> Problem requirements: From the following material, say how many lines have "label" in them; write only the number.

> Data shown:
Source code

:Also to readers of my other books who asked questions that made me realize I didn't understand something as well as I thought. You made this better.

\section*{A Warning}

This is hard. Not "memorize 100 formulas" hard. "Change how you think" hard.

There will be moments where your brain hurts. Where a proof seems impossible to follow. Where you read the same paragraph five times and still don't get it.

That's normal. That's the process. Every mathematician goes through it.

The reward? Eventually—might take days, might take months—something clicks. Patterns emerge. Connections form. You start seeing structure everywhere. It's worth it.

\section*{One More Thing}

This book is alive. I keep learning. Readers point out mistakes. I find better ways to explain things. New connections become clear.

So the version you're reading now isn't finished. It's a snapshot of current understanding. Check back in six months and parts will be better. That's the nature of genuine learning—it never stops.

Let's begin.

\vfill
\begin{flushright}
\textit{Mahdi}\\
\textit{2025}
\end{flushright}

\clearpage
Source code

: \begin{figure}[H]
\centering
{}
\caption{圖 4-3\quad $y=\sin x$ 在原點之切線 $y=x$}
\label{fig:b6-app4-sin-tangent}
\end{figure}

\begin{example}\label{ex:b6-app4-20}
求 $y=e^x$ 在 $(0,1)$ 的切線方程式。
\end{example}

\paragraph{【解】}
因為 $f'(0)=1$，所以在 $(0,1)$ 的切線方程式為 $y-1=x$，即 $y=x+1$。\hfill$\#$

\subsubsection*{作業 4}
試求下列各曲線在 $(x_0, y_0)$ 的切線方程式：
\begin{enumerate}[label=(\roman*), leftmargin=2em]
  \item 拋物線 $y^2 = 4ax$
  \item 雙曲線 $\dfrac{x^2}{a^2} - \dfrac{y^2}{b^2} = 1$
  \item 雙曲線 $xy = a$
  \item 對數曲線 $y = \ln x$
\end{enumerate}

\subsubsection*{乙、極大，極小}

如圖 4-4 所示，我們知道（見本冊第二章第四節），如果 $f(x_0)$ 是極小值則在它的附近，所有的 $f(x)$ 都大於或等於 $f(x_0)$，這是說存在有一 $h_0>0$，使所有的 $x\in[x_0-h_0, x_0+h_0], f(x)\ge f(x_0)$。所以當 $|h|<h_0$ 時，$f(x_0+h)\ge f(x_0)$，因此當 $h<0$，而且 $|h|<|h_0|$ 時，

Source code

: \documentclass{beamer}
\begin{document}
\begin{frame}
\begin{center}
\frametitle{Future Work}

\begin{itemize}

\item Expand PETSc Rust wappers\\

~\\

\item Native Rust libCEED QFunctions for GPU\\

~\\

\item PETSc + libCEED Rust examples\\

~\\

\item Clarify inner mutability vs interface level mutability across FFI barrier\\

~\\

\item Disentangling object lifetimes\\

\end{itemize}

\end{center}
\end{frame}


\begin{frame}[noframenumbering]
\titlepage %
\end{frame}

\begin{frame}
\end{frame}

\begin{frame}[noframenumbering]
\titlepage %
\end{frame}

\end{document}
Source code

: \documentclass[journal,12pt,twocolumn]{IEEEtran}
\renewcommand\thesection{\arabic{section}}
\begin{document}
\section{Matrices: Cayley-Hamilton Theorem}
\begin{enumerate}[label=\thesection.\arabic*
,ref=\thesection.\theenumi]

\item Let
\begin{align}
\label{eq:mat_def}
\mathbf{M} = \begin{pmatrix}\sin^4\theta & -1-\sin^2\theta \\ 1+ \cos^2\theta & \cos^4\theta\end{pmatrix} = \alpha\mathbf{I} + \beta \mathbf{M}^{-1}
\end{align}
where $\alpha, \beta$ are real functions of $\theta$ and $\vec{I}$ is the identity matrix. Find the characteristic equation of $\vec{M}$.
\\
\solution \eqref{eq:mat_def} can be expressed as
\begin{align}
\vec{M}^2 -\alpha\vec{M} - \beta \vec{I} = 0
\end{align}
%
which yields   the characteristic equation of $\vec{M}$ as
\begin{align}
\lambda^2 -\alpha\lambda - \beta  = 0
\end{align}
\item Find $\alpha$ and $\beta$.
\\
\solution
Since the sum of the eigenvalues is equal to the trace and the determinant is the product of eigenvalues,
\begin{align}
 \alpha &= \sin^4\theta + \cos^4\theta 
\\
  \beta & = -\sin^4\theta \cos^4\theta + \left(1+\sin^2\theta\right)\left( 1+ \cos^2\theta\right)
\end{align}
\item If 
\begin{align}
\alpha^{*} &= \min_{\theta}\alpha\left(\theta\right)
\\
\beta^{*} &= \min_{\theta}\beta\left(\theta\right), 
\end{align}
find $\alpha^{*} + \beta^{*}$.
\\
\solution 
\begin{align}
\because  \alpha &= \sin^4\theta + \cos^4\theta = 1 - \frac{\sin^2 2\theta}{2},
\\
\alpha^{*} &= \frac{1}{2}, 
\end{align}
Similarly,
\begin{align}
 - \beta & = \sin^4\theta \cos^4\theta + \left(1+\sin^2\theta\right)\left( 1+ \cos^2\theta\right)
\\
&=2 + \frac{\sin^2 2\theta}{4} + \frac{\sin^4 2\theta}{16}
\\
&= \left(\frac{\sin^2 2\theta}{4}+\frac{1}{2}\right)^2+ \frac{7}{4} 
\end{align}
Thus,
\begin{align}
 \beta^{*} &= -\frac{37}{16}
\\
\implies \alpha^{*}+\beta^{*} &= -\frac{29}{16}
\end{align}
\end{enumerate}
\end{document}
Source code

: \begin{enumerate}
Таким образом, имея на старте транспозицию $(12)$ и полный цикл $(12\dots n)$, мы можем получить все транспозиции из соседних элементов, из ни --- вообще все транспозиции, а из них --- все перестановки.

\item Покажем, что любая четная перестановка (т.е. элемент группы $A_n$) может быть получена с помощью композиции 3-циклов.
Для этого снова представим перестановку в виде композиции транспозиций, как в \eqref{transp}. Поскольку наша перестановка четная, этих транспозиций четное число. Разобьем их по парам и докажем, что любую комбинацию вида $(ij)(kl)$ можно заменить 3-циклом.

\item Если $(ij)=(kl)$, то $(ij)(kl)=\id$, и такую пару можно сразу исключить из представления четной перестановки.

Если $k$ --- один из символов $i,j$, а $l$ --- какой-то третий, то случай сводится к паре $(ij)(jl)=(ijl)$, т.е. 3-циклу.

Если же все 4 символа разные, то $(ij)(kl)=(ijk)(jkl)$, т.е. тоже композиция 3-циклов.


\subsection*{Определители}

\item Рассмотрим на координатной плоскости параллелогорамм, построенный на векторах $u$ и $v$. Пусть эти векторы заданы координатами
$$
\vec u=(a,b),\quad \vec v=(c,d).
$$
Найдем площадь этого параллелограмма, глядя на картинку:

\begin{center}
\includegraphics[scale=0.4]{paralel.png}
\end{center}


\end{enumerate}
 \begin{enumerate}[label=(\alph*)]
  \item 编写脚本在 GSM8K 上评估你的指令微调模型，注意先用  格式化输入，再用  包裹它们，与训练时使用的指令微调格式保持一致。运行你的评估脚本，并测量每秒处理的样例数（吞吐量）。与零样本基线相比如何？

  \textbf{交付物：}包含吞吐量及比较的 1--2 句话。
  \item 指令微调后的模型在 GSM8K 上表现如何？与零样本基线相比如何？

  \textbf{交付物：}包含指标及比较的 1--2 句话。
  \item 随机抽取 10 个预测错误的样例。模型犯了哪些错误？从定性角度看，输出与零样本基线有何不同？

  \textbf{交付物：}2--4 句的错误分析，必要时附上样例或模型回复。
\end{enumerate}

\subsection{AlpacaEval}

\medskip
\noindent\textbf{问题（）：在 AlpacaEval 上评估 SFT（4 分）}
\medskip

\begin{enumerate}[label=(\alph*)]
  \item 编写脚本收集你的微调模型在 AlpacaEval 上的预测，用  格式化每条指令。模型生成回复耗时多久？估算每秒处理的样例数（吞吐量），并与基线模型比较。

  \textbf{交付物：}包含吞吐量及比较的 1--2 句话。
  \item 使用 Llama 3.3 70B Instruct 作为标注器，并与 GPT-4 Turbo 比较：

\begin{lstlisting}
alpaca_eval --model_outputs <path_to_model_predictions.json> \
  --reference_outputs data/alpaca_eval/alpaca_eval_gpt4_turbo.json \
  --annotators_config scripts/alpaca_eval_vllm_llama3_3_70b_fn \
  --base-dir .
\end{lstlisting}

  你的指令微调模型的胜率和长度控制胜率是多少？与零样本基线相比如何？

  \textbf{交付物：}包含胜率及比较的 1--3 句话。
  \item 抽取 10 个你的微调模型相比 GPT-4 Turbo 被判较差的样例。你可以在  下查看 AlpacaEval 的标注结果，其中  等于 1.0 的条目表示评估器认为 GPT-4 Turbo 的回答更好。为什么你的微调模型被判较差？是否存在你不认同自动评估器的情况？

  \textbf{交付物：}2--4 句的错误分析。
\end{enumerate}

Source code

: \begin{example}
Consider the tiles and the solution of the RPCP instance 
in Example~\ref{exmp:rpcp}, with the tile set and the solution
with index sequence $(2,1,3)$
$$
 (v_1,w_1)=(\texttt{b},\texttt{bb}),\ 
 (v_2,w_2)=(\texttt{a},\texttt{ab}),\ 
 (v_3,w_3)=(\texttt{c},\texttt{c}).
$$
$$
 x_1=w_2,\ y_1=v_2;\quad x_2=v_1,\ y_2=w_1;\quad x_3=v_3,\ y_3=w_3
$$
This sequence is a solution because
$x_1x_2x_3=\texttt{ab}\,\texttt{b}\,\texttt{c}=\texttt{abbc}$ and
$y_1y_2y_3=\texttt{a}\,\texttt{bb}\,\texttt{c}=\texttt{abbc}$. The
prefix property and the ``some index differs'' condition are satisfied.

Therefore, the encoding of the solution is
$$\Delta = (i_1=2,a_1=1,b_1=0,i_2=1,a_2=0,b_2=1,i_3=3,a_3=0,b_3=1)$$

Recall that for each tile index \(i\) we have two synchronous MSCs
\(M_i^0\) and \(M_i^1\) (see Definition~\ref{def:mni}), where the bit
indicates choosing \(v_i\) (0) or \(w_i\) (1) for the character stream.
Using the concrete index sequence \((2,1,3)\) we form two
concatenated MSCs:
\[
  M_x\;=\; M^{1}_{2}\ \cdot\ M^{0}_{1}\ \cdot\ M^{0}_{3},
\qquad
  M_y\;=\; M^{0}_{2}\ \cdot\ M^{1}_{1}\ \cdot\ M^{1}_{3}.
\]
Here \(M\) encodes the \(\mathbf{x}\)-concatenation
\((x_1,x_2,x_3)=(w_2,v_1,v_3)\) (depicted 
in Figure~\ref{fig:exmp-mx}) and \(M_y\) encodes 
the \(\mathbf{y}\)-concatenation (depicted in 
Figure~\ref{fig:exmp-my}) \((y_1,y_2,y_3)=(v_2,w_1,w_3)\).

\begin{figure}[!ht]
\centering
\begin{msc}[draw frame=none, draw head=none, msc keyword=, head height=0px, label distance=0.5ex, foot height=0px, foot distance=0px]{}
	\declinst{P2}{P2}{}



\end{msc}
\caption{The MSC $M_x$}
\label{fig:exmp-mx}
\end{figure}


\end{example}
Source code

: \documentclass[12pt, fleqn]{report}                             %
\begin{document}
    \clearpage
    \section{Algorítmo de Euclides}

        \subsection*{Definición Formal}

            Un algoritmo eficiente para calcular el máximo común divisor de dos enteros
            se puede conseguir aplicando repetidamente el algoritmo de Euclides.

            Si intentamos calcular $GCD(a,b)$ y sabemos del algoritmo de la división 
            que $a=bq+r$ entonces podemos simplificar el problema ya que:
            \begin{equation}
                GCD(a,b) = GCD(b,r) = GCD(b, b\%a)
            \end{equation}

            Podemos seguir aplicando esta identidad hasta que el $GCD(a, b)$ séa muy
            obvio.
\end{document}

> Task response: 9